Description
Describe the bug
I'm trying to issue Range requests for some bytes out of pypi wheels. The ETag response header is not constant, and I think it should be.
The immediate application is some code to extract metadata (yes, I know it's being backfilled), but would like to use this same code as a stopgap to enable targeted malware scanning of large wheels without downloading the whole thing.
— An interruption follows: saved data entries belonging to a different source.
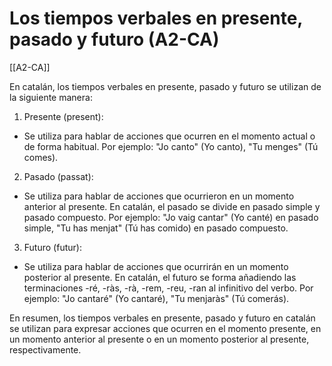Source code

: # Los tiempos verbales en presente, pasado y futuro (A2-CA)

[[A2-CA]]

En catalán, los tiempos verbales en presente, pasado y futuro se utilizan de la siguiente manera:

1. Presente (present):

- Se utiliza para hablar de acciones que ocurren en el momento actual o de forma habitual. Por ejemplo: "Jo canto" (Yo canto), "Tu menges" (Tú comes).

2. Pasado (passat):

- Se utiliza para hablar de acciones que ocurrieron en un momento anterior al presente. En catalán, el pasado se divide en pasado simple y pasado compuesto. Por ejemplo: "Jo vaig cantar" (Yo canté) en pasado simple, "Tu has menjat" (Tú has comido) en pasado compuesto.

3. Futuro (futur):

- Se utiliza para hablar de acciones que ocurrirán en un momento posterior al presente. En catalán, el futuro se forma añadiendo las terminaciones -ré, -ràs, -rà, -rem, -reu, -ran al infinitivo del verbo. Por ejemplo: "Jo cantaré" (Yo cantaré), "Tu menjaràs" (Tú comerás).

En resumen, los tiempos verbales en presente, pasado y futuro en catalán se utilizan para expresar acciones que ocurren en el momento presente, en un momento anterior al presente o en un momento posterior al presente, respectivamente.
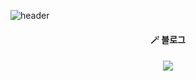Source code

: ![header](https://capsule-render.vercel.app/api?type=slice&color=auto&height=200&text=wannabeing&fontAlign=70&rotate=13&fontAlignY=25&desc=Junior%20Developer&descAlign=70.&descAlignY=44)

<!--
#### <p align="center">🚀 관심있는 프레임워크 & 라이브러리</p>

#### <p align="center">![node.js](https://img.shields.io/badge/Node.js-000000?style=for-the-badge&logo=nodedotjs&logoColor=339933) ![](https://img.shields.io/badge/React-000000?style=for-the-badge&logo=react&logoColor=61DAFB) ![](https://img.shields.io/badge/next.js-000000?style=for-the-badge&logo=nextdotjs&logoColor=white) ![](https://img.shields.io/badge/Flask-000000?style=for-the-badge&logo=flask&logoColor=white)
</p>
<br>

#### <p align="center">💻 IDE</p>

#### <p align="center">![](https://img.shields.io/badge/VSCode-0078D4?style=for-the-badge&logo=visual%20studio%20code&logoColor=white) ![](ttps://img.shields.io/badge/Visual_Studio-5C2D91?style=for-the-badge&logo=visual%20studio&logoColor=white)</p>
<br>

#### <p align="center">👩‍💻 접근하고 있는 언어</p>

#### <p align="center">![](https://img.shields.io/badge/JavaScript-000000?style=for-the-badge&logo=javascript&logoColor=F7DF1E) ![](https://img.shields.io/badge/TypeScript-000000?style=for-the-badge&logo=typescript&logoColor=3178C6)</p>
<br>

-->

#### <p align="center">🪄 블로그</p>
#### <p align="center"><a href="https://velog.io/@wannabeing" target="_blank"><img src="https://img.shields.io/badge/velog-20C997?style=for-the-badge&logo=velog&logoColor=white"/></a></p>
<br>

<!--
#### <p align="center">![Top Langs](https://github-readme-stats.vercel.app/api/top-langs/?username=wannabeing&langs_count=5&layout=compact)</p>
#### <p align="center">![](https://github-readme-stats.vercel.app/api?username=wannabeing&show_icons=true&theme=react)</p>
-->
I need to figure out if this is something that can be fixed, or if I need to work around changing etags by sniffing the Cache-Control: immutable
or something.
Expected behavior
Requesting ranges from the beginning and end of wheels returns the same etag and content-type.
To Reproduce
$ curl -I https://files.pythonhosted.org/packages/88/8a/76a32ba459b4c376cc3780dca0f600bbbb63b3610249a068f7eb20991ee3/pandas-2.2.0-cp310-cp310-macosx_10_9_x86_64.whl
...
etag: "40d570a6b0f1aa3c1de02d4bf7b8e3ae-2"
content-type: binary/octet-stream
$ curl -I -H "Range: bytes=0-1" https://files.pythonhosted.org/packages/88/8a/76a32ba459b4c376cc3780dca0f600bbbb63b3610249a068f7eb20991ee3/pandas-2.2.0-cp310-cp310-macosx_10_9_x86_64.whl
...
etag: "40d570a6b0f1aa3c1de02d4bf7b8e3ae-2"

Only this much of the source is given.